▸ Exercise description
Locate and copy each line in the data that contains the word "https".

▸ Data section
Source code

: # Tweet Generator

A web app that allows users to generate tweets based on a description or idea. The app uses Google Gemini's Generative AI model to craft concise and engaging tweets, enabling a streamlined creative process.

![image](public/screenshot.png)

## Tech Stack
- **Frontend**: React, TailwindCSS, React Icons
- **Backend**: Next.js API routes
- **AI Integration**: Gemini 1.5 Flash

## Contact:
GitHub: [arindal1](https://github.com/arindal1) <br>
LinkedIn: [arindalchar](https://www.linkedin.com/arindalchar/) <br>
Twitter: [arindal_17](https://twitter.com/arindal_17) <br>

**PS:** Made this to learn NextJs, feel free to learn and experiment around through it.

▸ Written solution
GitHub: [arindal1](https://github.com/arindal1) <br>
LinkedIn: [arindalchar](https://www.linkedin.com/arindalchar/) <br>
Twitter: [arindal_17](https://twitter.com/arindal_17) <br>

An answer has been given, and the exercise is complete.